**What this task involves**
Each line from the one containing "implying messages were" through the final line of the records is to be repeated exactly, with no additions.

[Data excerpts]

---------------

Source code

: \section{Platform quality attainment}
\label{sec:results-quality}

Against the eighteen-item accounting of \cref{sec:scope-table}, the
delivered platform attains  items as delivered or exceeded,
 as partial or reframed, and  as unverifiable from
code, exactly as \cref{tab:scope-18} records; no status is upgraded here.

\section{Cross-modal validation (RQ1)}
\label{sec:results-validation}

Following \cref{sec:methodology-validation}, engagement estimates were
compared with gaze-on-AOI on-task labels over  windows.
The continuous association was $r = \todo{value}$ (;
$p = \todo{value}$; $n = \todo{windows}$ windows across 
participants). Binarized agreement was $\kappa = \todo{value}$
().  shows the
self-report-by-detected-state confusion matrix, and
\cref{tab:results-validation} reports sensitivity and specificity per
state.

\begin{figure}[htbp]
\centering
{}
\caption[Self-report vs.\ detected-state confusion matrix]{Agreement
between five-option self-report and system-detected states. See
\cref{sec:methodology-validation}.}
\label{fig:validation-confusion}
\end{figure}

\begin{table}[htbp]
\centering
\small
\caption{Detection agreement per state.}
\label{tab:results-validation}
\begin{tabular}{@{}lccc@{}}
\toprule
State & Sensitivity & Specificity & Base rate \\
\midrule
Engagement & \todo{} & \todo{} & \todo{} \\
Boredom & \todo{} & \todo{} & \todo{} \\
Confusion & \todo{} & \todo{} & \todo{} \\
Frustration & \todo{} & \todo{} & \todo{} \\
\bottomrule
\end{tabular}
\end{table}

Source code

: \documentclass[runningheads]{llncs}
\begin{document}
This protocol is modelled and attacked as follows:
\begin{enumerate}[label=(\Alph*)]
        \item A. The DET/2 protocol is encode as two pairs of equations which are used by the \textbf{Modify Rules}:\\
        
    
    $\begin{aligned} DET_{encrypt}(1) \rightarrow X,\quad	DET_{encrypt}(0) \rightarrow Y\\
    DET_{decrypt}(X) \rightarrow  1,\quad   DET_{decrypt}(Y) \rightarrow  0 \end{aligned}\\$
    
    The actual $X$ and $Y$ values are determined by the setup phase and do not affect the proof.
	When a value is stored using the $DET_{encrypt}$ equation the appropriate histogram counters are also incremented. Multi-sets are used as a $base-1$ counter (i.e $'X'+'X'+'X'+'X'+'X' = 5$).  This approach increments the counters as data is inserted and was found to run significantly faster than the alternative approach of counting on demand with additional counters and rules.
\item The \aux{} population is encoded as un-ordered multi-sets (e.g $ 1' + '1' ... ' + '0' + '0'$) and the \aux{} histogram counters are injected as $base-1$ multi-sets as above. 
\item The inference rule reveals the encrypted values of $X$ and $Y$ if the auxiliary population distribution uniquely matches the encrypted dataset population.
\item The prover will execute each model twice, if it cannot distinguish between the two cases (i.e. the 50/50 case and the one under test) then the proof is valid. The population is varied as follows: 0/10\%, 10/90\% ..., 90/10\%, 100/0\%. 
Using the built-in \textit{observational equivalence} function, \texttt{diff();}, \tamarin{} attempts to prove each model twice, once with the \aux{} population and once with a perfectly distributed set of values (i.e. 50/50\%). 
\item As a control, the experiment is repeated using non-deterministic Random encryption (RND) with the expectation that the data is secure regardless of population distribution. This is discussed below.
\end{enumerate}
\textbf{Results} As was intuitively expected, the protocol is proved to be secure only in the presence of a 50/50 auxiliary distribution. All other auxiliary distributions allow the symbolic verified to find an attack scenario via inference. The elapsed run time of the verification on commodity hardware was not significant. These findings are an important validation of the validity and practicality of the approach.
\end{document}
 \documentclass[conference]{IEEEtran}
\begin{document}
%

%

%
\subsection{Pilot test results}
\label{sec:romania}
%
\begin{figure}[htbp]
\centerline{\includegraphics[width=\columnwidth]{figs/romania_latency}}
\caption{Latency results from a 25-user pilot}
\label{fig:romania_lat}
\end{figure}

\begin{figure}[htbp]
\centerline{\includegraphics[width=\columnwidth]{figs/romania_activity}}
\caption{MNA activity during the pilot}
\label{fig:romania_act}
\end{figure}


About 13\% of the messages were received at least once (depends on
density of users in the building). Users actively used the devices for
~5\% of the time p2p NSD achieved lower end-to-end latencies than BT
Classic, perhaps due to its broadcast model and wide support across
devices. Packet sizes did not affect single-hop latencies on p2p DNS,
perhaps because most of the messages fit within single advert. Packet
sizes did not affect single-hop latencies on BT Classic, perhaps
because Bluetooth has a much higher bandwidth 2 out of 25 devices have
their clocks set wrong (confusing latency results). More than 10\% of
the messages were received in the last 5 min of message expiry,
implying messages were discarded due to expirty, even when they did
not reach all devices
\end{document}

---------------

**Output below**
implying messages were discarded due to expirty, even when they did
not reach all devices
\end{document}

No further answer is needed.